ER Calcium Levels Help Regulate K(ATP) Channel Trafficking to the Plasma Membrane of Pancreatic Beta Cells

Abstract

The closing of beta cell K(ATP) channels acutely triggers glucose-induced insulin secretion. However, the trafficking of K(ATP) channels to the beta cell plasma membrane has recently been shown to regulate beta cell secretory function over a longer time course, and changes in the number of K(ATP) channels can help set islet glucose sensitivity. To test whether endoplasmic reticulum free calcium level helps control K(ATP) trafficking to the cell surface, insulin-secreting INS-1 cells were treated for 16-18 h. with either palmitate (PALM; 250 µM), the SERCA inhibitor thapsigargin (TG; 200 nM) or tunicamycin (TM; 10 µg/ml); these treatments alter ER Ca.
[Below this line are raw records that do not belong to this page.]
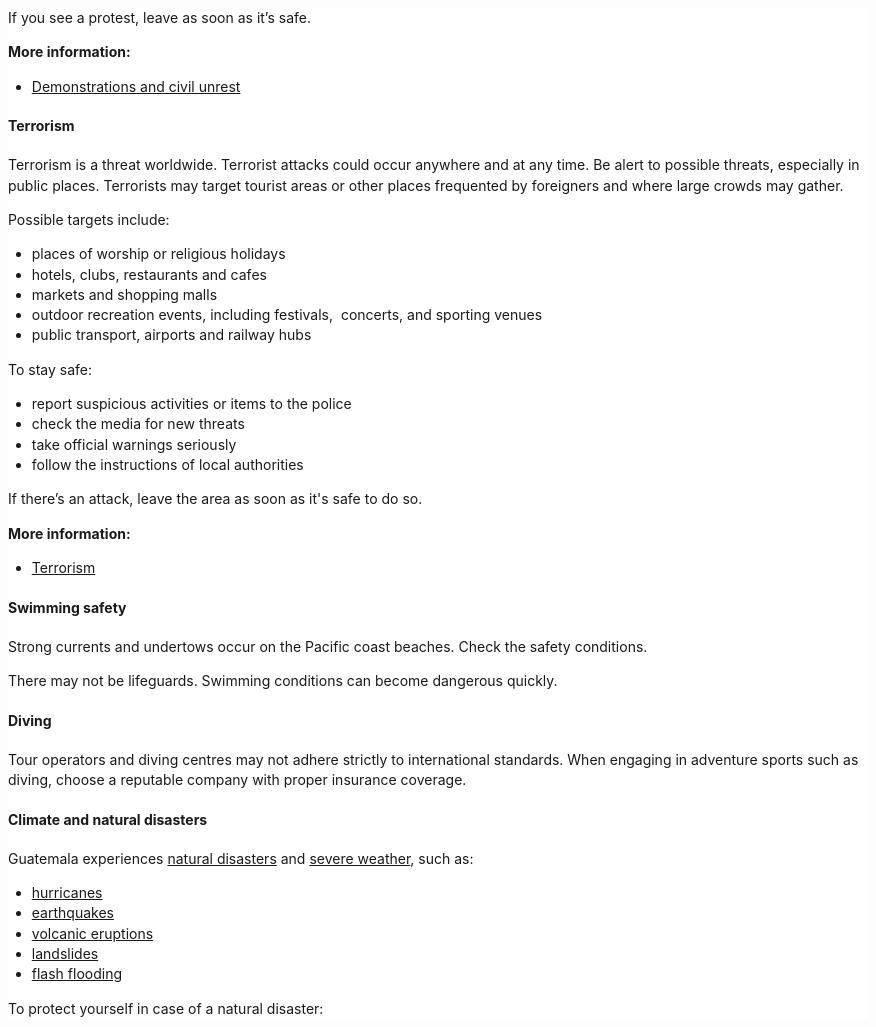 If you see a protest, leave as soon as it’s safe.

**More information:**

* [Demonstrations and civil unrest](/before-you-go/safety/protests-civil-unrest "Protests and civil unrest")

#### Terrorism

Terrorism is a threat worldwide. Terrorist attacks could occur anywhere and at any time. Be alert to possible threats, especially in public places. Terrorists may target tourist areas or other places frequented by foreigners and where large crowds may gather.

Possible targets include:

* places of worship or religious holidays
* hotels, clubs, restaurants and cafes
* markets and shopping malls
* outdoor recreation events, including festivals,  concerts, and sporting venues
* public transport, airports and railway hubs

To stay safe:

* report suspicious activities or items to the police
* check the media for new threats
* take official warnings seriously
* follow the instructions of local authorities

If there’s an attack, leave the area as soon as it's safe to do so.

**More information:**

* [Terrorism](/before-you-go/safety/terrorism "Terrorism")

#### Swimming safety

Strong currents and undertows occur on the Pacific coast beaches. Check the safety conditions.

There may not be lifeguards. Swimming conditions can become dangerous quickly.

#### Diving

Tour operators and diving centres may not adhere strictly to international standards. When engaging in adventure sports such as diving, choose a reputable company with proper insurance coverage.

#### Climate and natural disasters

Guatemala experiences [natural disasters](/before-you-go/safety/natural-disasters "Staying safe when there's a natural disaster") and [severe weather](/while-youre-away/crisis-or-emergency/severe-weather-incident "There's a severe weather incident"), such as:

* [hurricanes](https://www.smartraveller.gov.au/before-you-go/safety/natural-disasters)
* [earthquakes](https://www.smartraveller.gov.au/before-you-go/safety/earthquakes-tsunamis)
* [volcanic eruptions](https://www.smartraveller.gov.au/before-you-go/safety/natural-disasters)
* [landslides](https://www.smartraveller.gov.au/before-you-go/safety/natural-disasters#landslides)
* [flash flooding](https://www.smartraveller.gov.au/before-you-go/safety/natural-disasters#floods)

To protect yourself in case of a natural disaster:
INS-1 membrane fractions were immunoblotted for SUR1, a K(ATP) channel subunit, Glucose Transporter 2 (GLUT2) or Kv2.1 channels. Isolated islets were transfected with the ER Ca sensor D4ER to monitor ER Ca, and basal ER Ca levels were expressed as FRET ratios. TM-treated cells had low levels of glycosylated SUR1 and GLUT2 on their surface membranes whereas the trafficking of Kv2.1 was unaffected. PALM or TG treatment also reduced surface K(ATP), albeit more modestly. To test if ER Ca was reduced due to Ca egress through ER IP3 receptors, we treated cells with xestospongin C (XeC) to inhibit IP3Rs. XeC prevented ER Ca reduction due to TG treatment and increased K(ATP) trafficking. Furthermore, TM or TG treated islets were more glucose sensitive. These data suggest that ER Ca contributes to the control of SUR1 trafficking to the cell surface and/or ER protein processing. Dynamic regulation of surface K(ATP) by ER Ca may provide a novel negative feedback mechanism to regulate beta cell Ca2+ influx.